======== SOURCE DATA

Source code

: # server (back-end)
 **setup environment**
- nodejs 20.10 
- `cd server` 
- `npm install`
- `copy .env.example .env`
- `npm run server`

================

_WHAT IS REQUIRED:_ Please find each line in the records above that holds the word "server", and copy it.

_TASK RESPONSE:_
: # server (back-end)
- `cd server` 
- `npm run server`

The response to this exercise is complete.